■ WORK TO COMPLETE: Copy all the records word for word, apart from any pictures.

*** SOURCE MATERIAL Section Begins ***

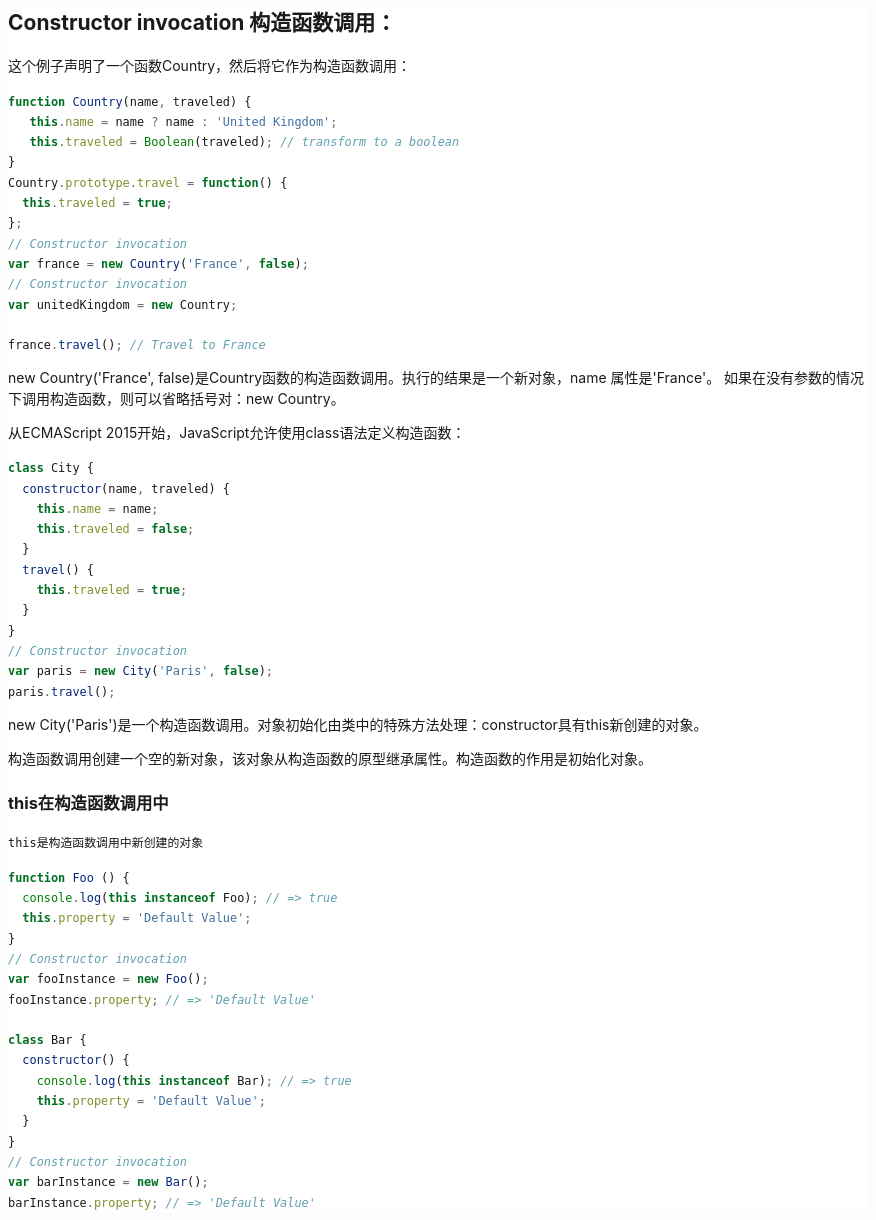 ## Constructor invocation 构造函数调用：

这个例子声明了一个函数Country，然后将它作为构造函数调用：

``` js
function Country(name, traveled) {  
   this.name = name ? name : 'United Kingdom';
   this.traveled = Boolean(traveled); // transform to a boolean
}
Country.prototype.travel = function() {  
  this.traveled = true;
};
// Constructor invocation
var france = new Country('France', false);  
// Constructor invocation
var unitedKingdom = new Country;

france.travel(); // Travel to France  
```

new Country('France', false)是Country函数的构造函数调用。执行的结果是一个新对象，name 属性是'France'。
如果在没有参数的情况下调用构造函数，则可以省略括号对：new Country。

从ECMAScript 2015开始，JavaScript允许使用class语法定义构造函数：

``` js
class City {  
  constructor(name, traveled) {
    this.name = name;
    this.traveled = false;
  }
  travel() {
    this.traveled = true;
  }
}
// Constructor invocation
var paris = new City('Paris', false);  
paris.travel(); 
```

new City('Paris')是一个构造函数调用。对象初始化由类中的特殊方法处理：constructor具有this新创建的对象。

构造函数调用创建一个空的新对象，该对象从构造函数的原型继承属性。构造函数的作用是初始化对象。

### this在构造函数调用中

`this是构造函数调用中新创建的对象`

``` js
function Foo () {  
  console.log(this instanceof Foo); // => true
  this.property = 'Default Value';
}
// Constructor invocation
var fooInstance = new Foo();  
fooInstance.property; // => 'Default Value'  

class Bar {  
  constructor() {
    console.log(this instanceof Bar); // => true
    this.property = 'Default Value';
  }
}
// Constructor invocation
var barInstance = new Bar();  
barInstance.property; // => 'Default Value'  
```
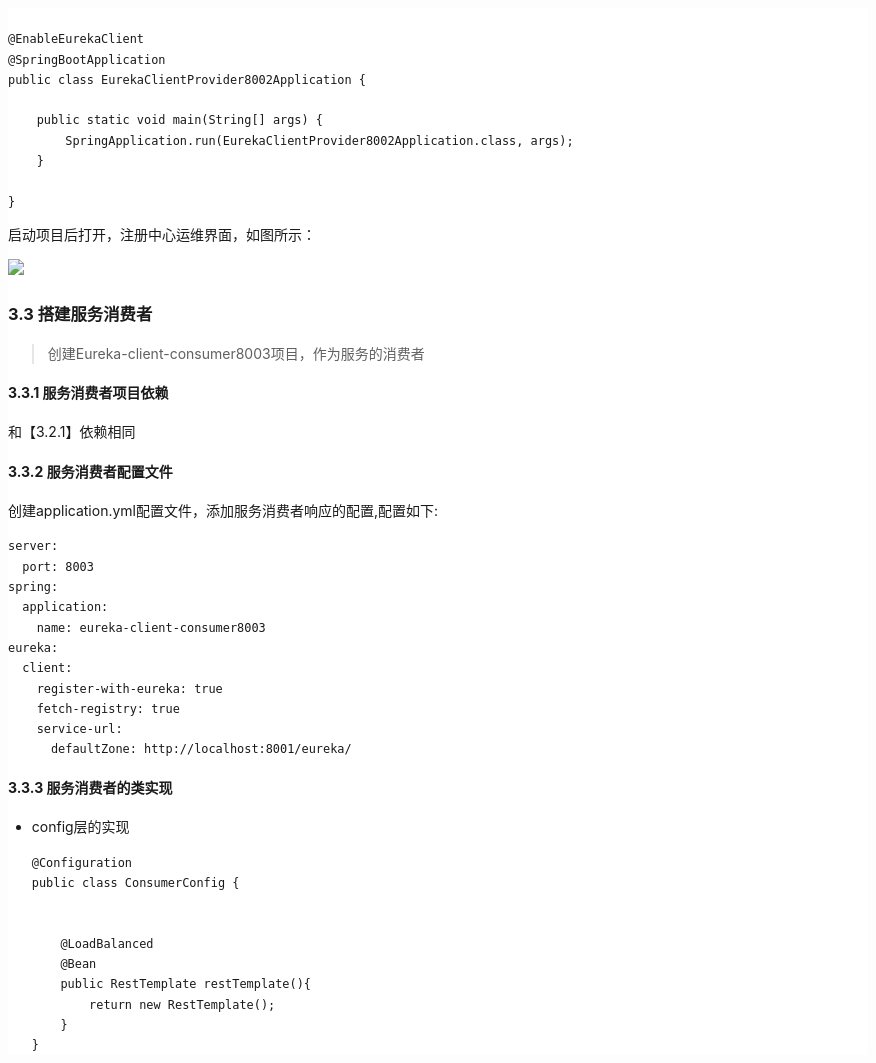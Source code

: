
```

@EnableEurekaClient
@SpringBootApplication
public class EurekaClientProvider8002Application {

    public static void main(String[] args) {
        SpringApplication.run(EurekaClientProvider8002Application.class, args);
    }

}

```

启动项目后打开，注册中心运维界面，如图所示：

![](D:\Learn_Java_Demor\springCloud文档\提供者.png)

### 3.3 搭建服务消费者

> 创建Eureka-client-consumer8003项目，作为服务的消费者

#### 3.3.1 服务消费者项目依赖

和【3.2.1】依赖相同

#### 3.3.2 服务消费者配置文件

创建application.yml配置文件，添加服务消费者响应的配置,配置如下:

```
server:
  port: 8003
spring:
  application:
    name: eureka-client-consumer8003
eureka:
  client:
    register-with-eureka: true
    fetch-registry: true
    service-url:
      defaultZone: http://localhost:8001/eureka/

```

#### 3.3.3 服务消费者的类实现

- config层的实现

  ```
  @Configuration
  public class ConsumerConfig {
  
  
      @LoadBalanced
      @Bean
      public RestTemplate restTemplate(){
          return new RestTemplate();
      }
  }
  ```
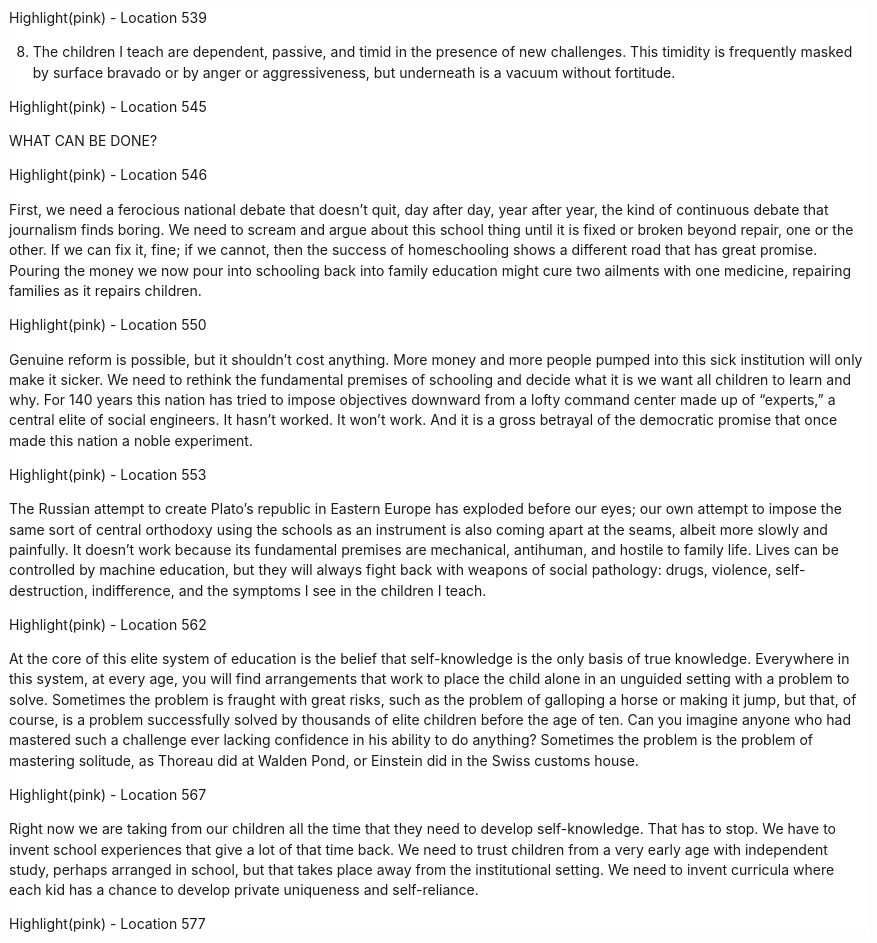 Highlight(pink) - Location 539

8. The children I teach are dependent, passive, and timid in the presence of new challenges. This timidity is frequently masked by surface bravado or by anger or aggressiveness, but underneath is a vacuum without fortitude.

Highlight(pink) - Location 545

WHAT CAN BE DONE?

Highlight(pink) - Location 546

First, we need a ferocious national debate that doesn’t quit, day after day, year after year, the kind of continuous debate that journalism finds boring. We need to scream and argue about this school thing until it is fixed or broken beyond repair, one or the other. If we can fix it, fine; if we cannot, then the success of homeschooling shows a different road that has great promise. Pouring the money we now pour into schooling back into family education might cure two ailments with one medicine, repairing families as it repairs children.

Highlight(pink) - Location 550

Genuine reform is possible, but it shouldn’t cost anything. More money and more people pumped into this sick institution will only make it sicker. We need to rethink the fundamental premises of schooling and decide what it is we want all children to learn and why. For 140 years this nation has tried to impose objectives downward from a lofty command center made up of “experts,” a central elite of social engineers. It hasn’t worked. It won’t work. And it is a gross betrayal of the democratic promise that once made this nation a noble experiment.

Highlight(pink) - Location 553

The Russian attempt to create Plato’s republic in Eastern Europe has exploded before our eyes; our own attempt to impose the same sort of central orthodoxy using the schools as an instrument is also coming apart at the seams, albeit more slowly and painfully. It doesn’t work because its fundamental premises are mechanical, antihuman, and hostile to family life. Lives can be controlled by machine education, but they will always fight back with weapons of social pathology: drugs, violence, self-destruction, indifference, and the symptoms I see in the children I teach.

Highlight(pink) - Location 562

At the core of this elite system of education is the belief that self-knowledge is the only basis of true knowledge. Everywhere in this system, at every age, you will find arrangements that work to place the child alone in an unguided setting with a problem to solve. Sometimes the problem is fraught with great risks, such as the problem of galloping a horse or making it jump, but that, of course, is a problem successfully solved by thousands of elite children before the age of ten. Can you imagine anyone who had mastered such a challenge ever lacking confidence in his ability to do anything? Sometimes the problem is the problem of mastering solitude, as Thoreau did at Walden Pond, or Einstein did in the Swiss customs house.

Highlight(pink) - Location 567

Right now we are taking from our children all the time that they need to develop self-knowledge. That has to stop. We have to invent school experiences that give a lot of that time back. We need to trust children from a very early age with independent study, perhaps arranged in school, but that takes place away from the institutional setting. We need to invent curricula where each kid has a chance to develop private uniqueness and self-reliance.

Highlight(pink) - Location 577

*** SOURCE MATERIAL Section Ends ***

■ OUTPUT OF THE EXERCISE:
 ## Constructor invocation 构造函数调用：

这个例子声明了一个函数Country，然后将它作为构造函数调用：

``` js
function Country(name, traveled) {  
   this.name = name ? name : 'United Kingdom';
   this.traveled = Boolean(traveled); // transform to a boolean
}
Country.prototype.travel = function() {  
  this.traveled = true;
};
// Constructor invocation
var france = new Country('France', false);  
// Constructor invocation
var unitedKingdom = new Country;

france.travel(); // Travel to France  
```

new Country('France', false)是Country函数的构造函数调用。执行的结果是一个新对象，name 属性是'France'。
如果在没有参数的情况下调用构造函数，则可以省略括号对：new Country。

从ECMAScript 2015开始，JavaScript允许使用class语法定义构造函数：

``` js
class City {  
  constructor(name, traveled) {
    this.name = name;
    this.traveled = false;
  }
  travel() {
    this.traveled = true;
  }
}
// Constructor invocation
var paris = new City('Paris', false);  
paris.travel(); 
```

new City('Paris')是一个构造函数调用。对象初始化由类中的特殊方法处理：constructor具有this新创建的对象。

构造函数调用创建一个空的新对象，该对象从构造函数的原型继承属性。构造函数的作用是初始化对象。

### this在构造函数调用中

`this是构造函数调用中新创建的对象`

``` js
function Foo () {  
  console.log(this instanceof Foo); // => true
  this.property = 'Default Value';
}
// Constructor invocation
var fooInstance = new Foo();  
fooInstance.property; // => 'Default Value'  

class Bar {  
  constructor() {
    console.log(this instanceof Bar); // => true
    this.property = 'Default Value';
  }
}
// Constructor invocation
var barInstance = new Bar();  
barInstance.property; // => 'Default Value'  
```
Source code

:
```

@EnableEurekaClient
@SpringBootApplication
public class EurekaClientProvider8002Application {

    public static void main(String[] args) {
        SpringApplication.run(EurekaClientProvider8002Application.class, args);
    }

}

```

启动项目后打开，注册中心运维界面，如图所示：

![](D:\Learn_Java_Demor\springCloud文档\提供者.png)

### 3.3 搭建服务消费者

> 创建Eureka-client-consumer8003项目，作为服务的消费者

#### 3.3.1 服务消费者项目依赖

和【3.2.1】依赖相同

#### 3.3.2 服务消费者配置文件

创建application.yml配置文件，添加服务消费者响应的配置,配置如下:

```
server:
  port: 8003
spring:
  application:
    name: eureka-client-consumer8003
eureka:
  client:
    register-with-eureka: true
    fetch-registry: true
    service-url:
      defaultZone: http://localhost:8001/eureka/

```

#### 3.3.3 服务消费者的类实现

- config层的实现

  ```
  @Configuration
  public class ConsumerConfig {
  
  
      @LoadBalanced
      @Bean
      public RestTemplate restTemplate(){
          return new RestTemplate();
      }
  }
  ```
 Highlight(pink) - Location 539

8. The children I teach are dependent, passive, and timid in the presence of new challenges. This timidity is frequently masked by surface bravado or by anger or aggressiveness, but underneath is a vacuum without fortitude.

Highlight(pink) - Location 545

WHAT CAN BE DONE?

Highlight(pink) - Location 546

First, we need a ferocious national debate that doesn’t quit, day after day, year after year, the kind of continuous debate that journalism finds boring. We need to scream and argue about this school thing until it is fixed or broken beyond repair, one or the other. If we can fix it, fine; if we cannot, then the success of homeschooling shows a different road that has great promise. Pouring the money we now pour into schooling back into family education might cure two ailments with one medicine, repairing families as it repairs children.

Highlight(pink) - Location 550

Genuine reform is possible, but it shouldn’t cost anything. More money and more people pumped into this sick institution will only make it sicker. We need to rethink the fundamental premises of schooling and decide what it is we want all children to learn and why. For 140 years this nation has tried to impose objectives downward from a lofty command center made up of “experts,” a central elite of social engineers. It hasn’t worked. It won’t work. And it is a gross betrayal of the democratic promise that once made this nation a noble experiment.

Highlight(pink) - Location 553

The Russian attempt to create Plato’s republic in Eastern Europe has exploded before our eyes; our own attempt to impose the same sort of central orthodoxy using the schools as an instrument is also coming apart at the seams, albeit more slowly and painfully. It doesn’t work because its fundamental premises are mechanical, antihuman, and hostile to family life. Lives can be controlled by machine education, but they will always fight back with weapons of social pathology: drugs, violence, self-destruction, indifference, and the symptoms I see in the children I teach.

Highlight(pink) - Location 562

At the core of this elite system of education is the belief that self-knowledge is the only basis of true knowledge. Everywhere in this system, at every age, you will find arrangements that work to place the child alone in an unguided setting with a problem to solve. Sometimes the problem is fraught with great risks, such as the problem of galloping a horse or making it jump, but that, of course, is a problem successfully solved by thousands of elite children before the age of ten. Can you imagine anyone who had mastered such a challenge ever lacking confidence in his ability to do anything? Sometimes the problem is the problem of mastering solitude, as Thoreau did at Walden Pond, or Einstein did in the Swiss customs house.

Highlight(pink) - Location 567

Right now we are taking from our children all the time that they need to develop self-knowledge. That has to stop. We have to invent school experiences that give a lot of that time back. We need to trust children from a very early age with independent study, perhaps arranged in school, but that takes place away from the institutional setting. We need to invent curricula where each kid has a chance to develop private uniqueness and self-reliance.

Highlight(pink) - Location 577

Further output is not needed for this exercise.